The Obama administration and Baucus have proposed making permanent the 2009 rate and indexing it to inflation in future years, while centrist Democrats have proposed reduced rates.

If lawmakers do nothing, the estate tax would disappear next year before re-emerging in 2011 at the older, higher rate of 55 percent. The Obama administration’s budget expects the estate tax and the gift tax, which applies to large property transfers between living people, to generate $19 billion in revenue in 2010. That number will be much lower if lawmakers allow the estate tax repeal and a scheduled gift tax reduction.

Allowing a one-year repeal would “create all sorts of mischief,” Stretch said. “People would have extra incentive to hand over property next year.”

Some House Democrats are still holding out hope that a more permanent fix can be found this year.
Rep.
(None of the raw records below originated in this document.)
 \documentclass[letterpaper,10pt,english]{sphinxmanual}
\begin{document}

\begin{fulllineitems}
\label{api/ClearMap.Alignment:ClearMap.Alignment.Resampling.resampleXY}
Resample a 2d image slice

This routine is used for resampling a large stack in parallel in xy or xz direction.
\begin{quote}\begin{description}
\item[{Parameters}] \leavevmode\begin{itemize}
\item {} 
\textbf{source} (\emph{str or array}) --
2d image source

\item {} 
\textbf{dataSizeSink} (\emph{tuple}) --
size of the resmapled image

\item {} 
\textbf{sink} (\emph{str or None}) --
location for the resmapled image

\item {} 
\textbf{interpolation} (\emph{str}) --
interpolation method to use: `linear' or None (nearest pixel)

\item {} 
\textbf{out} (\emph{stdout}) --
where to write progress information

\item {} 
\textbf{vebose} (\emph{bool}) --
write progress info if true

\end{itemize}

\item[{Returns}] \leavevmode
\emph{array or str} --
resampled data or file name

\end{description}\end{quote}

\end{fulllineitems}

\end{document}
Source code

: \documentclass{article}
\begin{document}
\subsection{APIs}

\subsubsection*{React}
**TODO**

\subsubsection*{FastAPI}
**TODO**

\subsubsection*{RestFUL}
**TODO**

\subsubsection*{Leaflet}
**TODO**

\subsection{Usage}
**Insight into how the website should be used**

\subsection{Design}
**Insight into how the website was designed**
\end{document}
Earl Pomeroy (D-N.D.), a senior member of the House Ways and Means Committee, said that the House tax-writing panel should consider a long-term solution this month or in October.
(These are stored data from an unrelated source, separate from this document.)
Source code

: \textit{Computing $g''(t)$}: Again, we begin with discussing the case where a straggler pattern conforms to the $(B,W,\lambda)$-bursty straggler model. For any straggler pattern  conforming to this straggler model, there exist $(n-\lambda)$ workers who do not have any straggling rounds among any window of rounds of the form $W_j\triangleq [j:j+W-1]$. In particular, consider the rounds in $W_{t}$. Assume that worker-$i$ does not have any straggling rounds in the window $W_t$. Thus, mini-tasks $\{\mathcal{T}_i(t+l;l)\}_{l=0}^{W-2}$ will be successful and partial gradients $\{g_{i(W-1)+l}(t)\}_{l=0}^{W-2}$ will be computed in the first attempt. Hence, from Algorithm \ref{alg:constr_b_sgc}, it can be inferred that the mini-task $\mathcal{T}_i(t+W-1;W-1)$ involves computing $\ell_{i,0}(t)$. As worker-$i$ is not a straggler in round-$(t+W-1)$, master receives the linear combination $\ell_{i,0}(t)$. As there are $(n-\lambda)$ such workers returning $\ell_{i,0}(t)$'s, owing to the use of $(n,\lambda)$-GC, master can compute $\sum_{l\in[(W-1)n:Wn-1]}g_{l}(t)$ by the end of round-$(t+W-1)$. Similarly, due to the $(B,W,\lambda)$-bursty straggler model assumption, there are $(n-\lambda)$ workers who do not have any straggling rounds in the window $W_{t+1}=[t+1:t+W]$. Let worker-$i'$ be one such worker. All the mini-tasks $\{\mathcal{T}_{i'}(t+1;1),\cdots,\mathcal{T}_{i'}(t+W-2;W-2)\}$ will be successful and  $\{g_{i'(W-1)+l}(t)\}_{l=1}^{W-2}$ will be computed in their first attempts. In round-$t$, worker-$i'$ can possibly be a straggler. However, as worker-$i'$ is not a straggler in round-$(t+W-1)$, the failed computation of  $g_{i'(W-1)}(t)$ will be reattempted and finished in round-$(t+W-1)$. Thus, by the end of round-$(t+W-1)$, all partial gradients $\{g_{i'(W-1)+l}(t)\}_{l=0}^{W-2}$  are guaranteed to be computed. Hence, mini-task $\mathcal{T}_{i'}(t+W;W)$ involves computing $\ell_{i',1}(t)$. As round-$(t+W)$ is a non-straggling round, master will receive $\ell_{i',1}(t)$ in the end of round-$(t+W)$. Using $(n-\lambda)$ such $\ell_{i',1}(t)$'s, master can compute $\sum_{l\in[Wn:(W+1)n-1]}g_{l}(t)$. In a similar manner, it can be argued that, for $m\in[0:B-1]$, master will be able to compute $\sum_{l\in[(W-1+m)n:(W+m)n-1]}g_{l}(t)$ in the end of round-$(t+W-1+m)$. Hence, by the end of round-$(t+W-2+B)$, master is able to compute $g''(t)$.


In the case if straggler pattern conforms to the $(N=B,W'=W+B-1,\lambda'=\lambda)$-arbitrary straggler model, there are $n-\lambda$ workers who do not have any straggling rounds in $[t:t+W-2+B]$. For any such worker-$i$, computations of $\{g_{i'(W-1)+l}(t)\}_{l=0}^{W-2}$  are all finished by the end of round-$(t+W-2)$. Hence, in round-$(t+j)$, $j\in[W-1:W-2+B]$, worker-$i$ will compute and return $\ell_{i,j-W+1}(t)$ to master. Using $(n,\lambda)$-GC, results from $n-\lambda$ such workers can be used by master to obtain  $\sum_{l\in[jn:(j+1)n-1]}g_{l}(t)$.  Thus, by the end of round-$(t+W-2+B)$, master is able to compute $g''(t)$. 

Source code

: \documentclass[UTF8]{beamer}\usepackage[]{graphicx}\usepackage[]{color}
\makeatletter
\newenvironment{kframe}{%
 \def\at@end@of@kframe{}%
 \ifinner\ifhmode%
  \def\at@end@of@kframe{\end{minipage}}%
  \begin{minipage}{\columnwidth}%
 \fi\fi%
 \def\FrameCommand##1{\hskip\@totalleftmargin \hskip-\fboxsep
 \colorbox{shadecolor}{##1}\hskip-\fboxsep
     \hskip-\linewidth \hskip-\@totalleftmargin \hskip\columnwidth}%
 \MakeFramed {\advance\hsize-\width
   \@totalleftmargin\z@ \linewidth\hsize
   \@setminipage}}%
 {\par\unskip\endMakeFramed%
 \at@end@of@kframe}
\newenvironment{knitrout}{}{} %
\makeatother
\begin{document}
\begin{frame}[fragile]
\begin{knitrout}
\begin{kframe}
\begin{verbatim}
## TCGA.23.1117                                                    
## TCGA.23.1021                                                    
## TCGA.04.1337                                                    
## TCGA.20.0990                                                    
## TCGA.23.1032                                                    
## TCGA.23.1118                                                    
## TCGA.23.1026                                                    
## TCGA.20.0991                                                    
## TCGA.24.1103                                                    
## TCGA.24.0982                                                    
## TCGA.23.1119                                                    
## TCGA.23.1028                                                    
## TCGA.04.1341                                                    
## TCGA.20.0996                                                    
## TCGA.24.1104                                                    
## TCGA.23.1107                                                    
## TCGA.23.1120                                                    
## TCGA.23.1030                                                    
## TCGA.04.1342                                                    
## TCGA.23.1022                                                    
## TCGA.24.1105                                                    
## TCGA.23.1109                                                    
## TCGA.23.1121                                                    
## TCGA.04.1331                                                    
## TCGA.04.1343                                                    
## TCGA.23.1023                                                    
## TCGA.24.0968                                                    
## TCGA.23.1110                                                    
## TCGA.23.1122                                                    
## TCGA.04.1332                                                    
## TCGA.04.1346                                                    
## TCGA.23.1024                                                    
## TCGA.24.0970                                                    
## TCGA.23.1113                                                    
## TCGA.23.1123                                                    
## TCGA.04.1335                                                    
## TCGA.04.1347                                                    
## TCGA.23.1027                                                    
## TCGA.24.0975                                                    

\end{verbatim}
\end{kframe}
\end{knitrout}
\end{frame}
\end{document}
Pomeroy said lawmakers should do “something meaningful with the estate tax issue for the American people and eliminate the uncertainty of the present tax code.” Pomeroy said he has been asked by Ways and Means Committee Chairman Charles Rangel (D-N.Y.) to prepare new estate tax legislation for the panel.
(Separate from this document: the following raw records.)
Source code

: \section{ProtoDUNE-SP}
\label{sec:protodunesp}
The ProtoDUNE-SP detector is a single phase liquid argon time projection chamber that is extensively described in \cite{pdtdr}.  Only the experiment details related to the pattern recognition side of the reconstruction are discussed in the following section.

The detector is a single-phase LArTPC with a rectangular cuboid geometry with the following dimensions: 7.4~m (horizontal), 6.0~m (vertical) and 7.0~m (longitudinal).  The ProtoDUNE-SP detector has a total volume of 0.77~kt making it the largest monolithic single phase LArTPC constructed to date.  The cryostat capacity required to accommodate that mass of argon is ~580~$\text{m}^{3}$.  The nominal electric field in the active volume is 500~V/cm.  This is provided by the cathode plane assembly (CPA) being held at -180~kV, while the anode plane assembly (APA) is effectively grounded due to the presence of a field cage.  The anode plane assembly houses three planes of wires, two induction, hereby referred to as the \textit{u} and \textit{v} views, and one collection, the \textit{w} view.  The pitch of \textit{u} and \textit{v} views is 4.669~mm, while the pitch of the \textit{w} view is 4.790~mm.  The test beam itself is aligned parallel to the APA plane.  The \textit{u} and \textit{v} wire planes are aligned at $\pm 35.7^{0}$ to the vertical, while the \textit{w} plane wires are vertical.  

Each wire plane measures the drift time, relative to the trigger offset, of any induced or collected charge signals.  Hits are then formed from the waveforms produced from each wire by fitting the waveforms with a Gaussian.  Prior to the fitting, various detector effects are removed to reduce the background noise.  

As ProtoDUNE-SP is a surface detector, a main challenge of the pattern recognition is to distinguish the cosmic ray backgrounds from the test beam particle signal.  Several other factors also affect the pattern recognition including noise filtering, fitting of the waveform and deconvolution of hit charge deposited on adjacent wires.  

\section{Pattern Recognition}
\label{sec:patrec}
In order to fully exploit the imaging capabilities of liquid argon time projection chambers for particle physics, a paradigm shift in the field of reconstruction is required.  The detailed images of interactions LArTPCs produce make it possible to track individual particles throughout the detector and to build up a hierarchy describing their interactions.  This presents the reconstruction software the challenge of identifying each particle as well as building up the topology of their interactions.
Pomeroy opposes a short-term extension, saying that it’s time to end the “hokey-pokey” estate tax code that has made tax planning difficult.

Other centrist Democrats have supported reducing the tax rates.

Sen. Blanche Lincoln (D-Ark.) joined with Senate Republican Whip Jon Kyl (Ariz.) to offer an amendment to the Senate’s budget resolution in April that called for a reduced estate tax rate of 35 percent and an increased exemption of $5 million. Nine other Senate Democrats voted with all of the Republicans for the amendment, which was adopted 51-48 but was ultimately left out of the budget resolution by conferees. Baucus was one of Democratic backers. Baucus has said before that he supports a repeal of the tax but has indicated it would be difficult to get through the Senate.

The estate tax’s future is also uncertain in the House, where a number of lawmakers have proposed their own estate tax plans.

Reps. Harry Mitchell (D-Ariz.) and Travis Childers (D-Miss.) both have bills that would reduce the rate.

Rep. Mike Thompson (D-Calif.), a Ways and Means Committee member, has proposed excluding family farms and ranches from the estate tax.

“When farms pass from generation to generation, too often families have to sell the farm to developers in order to pay the estate taxes,” Thompson said in a statement. “We need to preserve our farms and open spaces for the next generation.”

Republicans in Congress are looking for ways to join with centrist Democrats to push the estate tax rate lower. Sen. Chuck Grassley (Iowa), the top Republican on the Finance Committee, would prefer the tax be repealed, but, short of that, he supports the lower 35 percent rate pushed by Lincoln and Kyl, a Grassley aide said.